(EXERCISE BRIEF):
Within the material below, transcribe exactly the lines from the one holding "## How do vmin, vmax, and" through the one holding "- vmin and vmax", keeping both ends and skipping the rest.

(ENTRIES SUPPLIED):

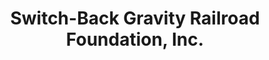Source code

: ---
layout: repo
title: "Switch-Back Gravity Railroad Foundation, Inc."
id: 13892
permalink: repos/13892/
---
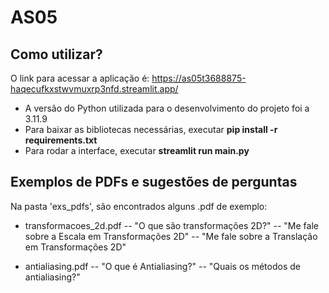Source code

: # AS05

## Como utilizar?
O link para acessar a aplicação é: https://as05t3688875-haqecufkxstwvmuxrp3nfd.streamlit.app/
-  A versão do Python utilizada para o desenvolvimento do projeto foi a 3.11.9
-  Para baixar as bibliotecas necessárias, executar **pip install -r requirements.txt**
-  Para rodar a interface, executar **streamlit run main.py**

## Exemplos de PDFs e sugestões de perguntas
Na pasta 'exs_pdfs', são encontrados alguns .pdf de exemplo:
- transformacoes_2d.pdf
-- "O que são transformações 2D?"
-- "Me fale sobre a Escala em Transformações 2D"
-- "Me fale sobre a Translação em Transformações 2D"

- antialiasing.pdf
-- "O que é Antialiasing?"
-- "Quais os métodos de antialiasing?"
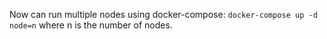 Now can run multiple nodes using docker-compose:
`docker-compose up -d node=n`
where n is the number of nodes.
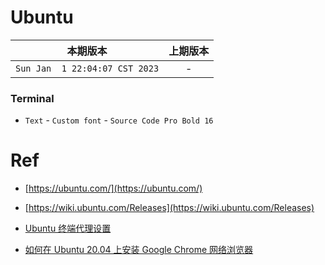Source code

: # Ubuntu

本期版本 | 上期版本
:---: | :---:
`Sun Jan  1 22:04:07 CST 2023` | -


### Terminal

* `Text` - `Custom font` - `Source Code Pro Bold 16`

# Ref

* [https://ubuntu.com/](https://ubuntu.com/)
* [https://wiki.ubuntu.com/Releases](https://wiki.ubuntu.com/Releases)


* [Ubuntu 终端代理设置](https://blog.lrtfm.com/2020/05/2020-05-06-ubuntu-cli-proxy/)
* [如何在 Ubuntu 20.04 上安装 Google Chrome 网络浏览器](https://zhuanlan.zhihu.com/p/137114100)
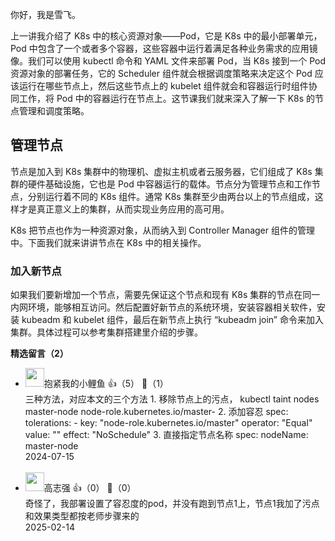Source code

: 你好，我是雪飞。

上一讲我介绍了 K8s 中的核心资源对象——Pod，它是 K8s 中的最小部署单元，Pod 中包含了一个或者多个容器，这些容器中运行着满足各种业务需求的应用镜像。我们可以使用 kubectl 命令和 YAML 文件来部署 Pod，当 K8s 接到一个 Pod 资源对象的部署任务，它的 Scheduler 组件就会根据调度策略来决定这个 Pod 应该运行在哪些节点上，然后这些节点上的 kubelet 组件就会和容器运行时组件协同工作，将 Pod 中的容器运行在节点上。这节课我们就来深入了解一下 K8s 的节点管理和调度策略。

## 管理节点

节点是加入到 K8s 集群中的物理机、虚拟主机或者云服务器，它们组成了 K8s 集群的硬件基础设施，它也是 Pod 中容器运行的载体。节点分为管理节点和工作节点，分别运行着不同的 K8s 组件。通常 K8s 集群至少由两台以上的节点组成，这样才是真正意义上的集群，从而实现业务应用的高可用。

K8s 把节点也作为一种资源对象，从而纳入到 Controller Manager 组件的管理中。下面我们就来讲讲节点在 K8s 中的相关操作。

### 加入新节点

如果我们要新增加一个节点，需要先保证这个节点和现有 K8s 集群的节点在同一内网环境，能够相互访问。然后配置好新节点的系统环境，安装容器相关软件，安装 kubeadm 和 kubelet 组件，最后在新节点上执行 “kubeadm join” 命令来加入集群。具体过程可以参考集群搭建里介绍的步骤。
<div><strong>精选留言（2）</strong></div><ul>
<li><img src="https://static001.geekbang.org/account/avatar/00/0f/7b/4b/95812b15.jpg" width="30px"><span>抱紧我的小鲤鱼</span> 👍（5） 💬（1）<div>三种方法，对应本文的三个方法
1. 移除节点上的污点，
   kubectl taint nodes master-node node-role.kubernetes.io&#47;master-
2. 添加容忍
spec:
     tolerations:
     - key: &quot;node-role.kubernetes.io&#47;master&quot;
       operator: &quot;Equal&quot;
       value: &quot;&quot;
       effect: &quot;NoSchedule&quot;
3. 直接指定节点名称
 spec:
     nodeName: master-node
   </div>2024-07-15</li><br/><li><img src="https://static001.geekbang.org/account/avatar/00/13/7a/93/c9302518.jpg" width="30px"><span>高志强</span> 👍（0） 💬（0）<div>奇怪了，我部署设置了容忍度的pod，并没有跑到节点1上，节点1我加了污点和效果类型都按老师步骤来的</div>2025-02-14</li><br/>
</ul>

...

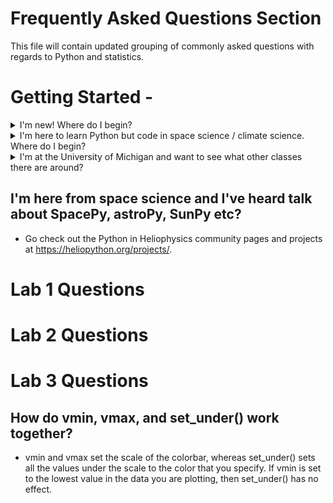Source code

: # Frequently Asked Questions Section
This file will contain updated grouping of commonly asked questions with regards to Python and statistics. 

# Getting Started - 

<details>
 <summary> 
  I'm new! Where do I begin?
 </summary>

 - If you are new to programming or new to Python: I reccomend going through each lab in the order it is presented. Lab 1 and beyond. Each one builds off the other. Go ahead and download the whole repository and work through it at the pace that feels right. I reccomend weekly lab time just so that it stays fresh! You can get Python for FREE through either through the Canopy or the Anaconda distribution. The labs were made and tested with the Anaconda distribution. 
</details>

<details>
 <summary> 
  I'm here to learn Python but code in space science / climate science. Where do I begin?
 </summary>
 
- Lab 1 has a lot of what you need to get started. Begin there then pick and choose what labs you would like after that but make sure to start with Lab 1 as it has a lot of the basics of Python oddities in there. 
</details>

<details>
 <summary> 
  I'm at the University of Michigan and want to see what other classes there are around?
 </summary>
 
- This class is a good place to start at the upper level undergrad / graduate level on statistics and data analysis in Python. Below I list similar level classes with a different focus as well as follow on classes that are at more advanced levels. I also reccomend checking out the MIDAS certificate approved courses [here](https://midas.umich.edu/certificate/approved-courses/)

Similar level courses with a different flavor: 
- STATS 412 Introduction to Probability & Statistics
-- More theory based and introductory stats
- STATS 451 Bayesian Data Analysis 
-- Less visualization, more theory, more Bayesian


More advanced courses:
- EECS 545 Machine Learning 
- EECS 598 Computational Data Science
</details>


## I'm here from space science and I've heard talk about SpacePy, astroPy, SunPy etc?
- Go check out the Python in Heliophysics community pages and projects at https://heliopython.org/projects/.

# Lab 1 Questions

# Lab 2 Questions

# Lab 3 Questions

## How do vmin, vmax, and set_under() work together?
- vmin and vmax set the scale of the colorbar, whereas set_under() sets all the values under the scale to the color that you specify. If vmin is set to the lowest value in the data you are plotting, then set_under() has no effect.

(ANSWER SPACE):
## How do vmin, vmax, and set_under() work together?
- vmin and vmax set the scale of the colorbar, whereas set_under() sets all the values under the scale to the color that you specify. If vmin is set to the lowest value in the data you are plotting, then set_under() has no effect.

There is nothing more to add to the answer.